Report: China Trades Infrastructure Projects for Iranian Oil
WASHINGTON (Dispatches) -- China is purchasing billions of dollars’ worth of oil from Iran by bartering oil in exchange for infrastructure projects, the Wall Street Journal (WSJ) reported.
“The economic ties between the two U.S. rivals is in defiance of Washington’s efforts to isolate Iran.”
Upon coming to power in January, U.S. President Donald Trump said he was imposing a “maximum pressure campaign” to stop Iran’s oil trade using economic sanctions.
However, Iranian exports reached a multiyear peak in June before the U.S. and Israel’s 12-day imposed war on the Islamic Republic.
Citing current and former officials from several western countries, the WSJ described the barter system as follows: “Iranian oil is shipped to China–Tehran’s biggest customer – and, in return, state-backed Chinese companies build infrastructure in Iran.”

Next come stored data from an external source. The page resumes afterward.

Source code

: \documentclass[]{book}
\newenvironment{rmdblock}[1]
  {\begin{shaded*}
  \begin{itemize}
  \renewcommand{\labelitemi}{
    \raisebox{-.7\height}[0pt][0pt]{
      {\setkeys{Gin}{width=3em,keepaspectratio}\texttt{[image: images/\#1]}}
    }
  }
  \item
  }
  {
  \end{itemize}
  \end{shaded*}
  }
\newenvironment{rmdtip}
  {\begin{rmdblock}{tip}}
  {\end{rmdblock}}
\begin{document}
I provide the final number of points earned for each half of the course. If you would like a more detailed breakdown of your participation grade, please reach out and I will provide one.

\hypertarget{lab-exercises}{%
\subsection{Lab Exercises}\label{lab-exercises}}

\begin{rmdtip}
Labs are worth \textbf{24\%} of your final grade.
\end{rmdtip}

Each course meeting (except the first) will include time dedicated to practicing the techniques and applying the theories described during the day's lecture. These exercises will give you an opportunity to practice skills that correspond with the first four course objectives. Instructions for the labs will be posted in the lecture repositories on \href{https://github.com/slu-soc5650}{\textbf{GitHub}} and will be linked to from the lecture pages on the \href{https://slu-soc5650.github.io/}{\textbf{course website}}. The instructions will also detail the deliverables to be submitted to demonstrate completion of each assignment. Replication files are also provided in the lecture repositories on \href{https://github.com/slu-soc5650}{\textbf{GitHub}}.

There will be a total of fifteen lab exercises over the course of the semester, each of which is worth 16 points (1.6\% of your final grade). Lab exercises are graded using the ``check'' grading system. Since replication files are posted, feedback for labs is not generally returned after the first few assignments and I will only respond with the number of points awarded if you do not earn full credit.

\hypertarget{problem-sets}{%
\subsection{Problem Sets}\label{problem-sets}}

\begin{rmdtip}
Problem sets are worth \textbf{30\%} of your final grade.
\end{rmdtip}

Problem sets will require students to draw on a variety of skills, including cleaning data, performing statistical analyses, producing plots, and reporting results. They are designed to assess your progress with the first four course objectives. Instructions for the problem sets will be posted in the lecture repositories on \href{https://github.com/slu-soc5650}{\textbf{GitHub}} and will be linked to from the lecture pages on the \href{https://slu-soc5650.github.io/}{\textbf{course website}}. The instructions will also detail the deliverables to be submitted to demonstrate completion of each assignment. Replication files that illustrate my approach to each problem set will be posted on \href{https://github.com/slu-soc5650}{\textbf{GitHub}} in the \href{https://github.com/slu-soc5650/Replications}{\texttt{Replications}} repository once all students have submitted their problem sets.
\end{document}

The barter system has enabled Tehran to receive up to $8.4 billion in infrastructure projects last year, the WSJ added.
According to the report, state insurer Sinosure channels Chinese funds from oil purchases to pay Chinese contractors working in Iran through a financial vehicle called “Chuxin.”
China has bought over 90 percent of Iranian oil exports in the past few years, an average of 1.43 million barrels per day (bpd) in 2025, the news agency added.
Beijing’s Foreign Ministry told WSJ it was “unaware” of the barter arrangement and “opposes illegal unilateral sanctions.”
China has stated that its oil trade with Iran conforms with international law, and that unilateral U.S. sanctions on Iran are illegitimate.